Do determine before you start to use the devices what your state consumer protection authorities and/or your state attorney general have to say about the devices.

Do your "due diligence" on the company selling the devices. See if the company has done its legal homework. Some of the companies have gotten themselves pretty far up the curve on legal issues, especially disclosure requirements, while others are just beginning to grapple with these topics.

Do alert your insurance carrier that you intend to use the devices, and get confirmation in writing that risks arising from the use of the devices are covered by your policy.

Do have the personnel who will install the devices properly trained, or use properly trained third-party installers.

Do have the use of the devices and all paperwork dealing with the devices reviewed by your lawyer.

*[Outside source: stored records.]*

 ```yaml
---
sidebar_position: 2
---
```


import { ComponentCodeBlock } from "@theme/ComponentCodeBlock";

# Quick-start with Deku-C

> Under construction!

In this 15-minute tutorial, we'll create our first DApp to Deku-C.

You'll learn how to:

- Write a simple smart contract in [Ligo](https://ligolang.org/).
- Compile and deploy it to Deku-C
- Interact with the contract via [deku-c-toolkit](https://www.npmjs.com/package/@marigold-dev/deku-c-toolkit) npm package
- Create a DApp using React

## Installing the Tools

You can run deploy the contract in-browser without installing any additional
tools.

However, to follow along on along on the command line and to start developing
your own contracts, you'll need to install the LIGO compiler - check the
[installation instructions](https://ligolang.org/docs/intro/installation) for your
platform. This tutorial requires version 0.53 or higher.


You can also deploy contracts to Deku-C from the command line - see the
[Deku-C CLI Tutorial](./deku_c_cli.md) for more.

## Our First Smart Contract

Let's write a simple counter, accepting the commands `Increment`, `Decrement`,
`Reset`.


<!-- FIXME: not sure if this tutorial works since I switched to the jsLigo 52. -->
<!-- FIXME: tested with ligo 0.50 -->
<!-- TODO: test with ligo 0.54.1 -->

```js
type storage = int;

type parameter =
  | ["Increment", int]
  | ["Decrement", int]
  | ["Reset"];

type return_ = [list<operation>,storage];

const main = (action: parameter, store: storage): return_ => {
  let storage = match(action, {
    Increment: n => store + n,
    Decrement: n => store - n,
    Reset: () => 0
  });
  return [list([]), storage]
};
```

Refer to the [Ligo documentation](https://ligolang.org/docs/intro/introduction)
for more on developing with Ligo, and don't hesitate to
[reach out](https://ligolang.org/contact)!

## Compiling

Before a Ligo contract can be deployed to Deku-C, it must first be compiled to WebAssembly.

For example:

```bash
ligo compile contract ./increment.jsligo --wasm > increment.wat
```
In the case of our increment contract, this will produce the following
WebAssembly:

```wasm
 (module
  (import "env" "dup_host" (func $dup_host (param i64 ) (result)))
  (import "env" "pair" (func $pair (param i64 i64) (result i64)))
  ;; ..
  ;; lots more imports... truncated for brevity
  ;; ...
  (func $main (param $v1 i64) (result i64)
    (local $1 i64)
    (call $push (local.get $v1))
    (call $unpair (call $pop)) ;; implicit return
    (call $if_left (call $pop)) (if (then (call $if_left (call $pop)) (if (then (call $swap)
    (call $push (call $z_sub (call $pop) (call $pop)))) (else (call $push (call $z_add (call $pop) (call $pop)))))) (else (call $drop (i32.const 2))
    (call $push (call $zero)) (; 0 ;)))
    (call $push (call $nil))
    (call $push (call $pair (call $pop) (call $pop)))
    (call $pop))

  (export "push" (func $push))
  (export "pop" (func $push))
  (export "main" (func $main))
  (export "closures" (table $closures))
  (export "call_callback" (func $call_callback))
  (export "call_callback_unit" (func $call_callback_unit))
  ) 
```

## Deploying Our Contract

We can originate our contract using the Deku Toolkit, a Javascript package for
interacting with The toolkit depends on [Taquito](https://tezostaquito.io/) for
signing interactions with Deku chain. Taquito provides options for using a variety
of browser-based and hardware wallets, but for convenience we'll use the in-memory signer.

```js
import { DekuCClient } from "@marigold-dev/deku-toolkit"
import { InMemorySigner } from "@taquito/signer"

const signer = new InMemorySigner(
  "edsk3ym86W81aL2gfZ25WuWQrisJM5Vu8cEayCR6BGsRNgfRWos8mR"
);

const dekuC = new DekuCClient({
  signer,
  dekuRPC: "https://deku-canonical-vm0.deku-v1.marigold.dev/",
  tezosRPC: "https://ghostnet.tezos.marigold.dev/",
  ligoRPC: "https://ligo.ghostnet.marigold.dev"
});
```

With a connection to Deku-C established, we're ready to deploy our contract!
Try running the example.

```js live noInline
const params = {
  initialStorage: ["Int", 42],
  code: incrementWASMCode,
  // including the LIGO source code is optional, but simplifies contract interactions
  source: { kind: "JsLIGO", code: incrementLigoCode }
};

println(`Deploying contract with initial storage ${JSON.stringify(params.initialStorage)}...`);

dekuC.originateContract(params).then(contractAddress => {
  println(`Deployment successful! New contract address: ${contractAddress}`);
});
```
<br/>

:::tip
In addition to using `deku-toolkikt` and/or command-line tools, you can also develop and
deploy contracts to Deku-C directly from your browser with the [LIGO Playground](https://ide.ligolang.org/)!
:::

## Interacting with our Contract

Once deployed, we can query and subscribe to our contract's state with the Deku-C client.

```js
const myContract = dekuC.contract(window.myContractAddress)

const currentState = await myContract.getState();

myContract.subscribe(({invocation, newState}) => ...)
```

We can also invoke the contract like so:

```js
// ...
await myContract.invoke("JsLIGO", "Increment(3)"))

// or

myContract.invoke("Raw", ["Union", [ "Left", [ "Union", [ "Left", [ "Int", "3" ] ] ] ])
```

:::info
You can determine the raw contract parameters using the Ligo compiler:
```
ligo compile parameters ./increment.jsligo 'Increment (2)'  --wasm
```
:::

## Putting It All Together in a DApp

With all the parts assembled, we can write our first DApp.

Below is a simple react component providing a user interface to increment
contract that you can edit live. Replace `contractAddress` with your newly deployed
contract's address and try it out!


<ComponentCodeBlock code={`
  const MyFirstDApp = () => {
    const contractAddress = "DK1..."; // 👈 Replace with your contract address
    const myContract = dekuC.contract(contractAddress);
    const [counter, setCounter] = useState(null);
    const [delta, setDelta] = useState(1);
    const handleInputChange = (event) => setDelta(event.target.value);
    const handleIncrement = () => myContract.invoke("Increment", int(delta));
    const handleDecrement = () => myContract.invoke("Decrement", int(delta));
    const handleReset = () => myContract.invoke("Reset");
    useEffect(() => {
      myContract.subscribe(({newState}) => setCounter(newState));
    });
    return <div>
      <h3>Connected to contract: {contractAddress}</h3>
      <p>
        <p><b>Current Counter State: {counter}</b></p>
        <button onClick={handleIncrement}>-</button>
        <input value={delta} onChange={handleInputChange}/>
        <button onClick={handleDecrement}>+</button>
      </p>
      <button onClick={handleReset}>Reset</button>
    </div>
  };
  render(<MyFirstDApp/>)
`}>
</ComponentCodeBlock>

Have him or her check that the use of the devices complies with both state and federal law.

Do consider using an arbitration agreement in connection with your financed sales and leases. It will go a long way toward keeping you out of class actions and will reduce your exposure to runaway jury verdicts.

Do fully disclose to the customer that the device is on the vehicle, how the device works, emergency procedures, if any, and anything else your lawyer tells you to disclose.

Do contact your state legislators and consumer protection authorities, and educate them on how the devices work, how you intend to use them, and how they benefit you and your customers – if you let the consumer advocates tell the story, you won’t like the result. If at all possible, get the device manufacturer to assist in this process. Tell the authorities that you want to be alerted if any regulations or bills are introduced dealing with the devices.

Do contact the folks at your state auto dealers association, and tell them that the devices are an important issue for you. Tell them that you expect them to watch for any state legislative or regulatory activity concerning the devices.

Don’t try to pass the cost of the devices along to the customers whose cars are to be equipped with the devices. Treat the cost as a general item of overhead, like the dealership’s electricity bill. And on a related issue, the legal problems that arise when you require the installation of the device and then try to market it as an anti-theft system give us heartburn.

Don’t make claims about the supposed advantages of the device to the customer – this is a payment collection device, pure and simple. Tell the customer exactly what the device does. Be especially careful in those states that have so-called "credit repair" statutes – courts in some states have held that car dealers that find financing for their customers or who offer to help the customers improve their credit ratings fall within such statutes, triggering disclosure, licensing, and other requirements. Don’t tell the customer that installing the device will improve the customer’s credit rating.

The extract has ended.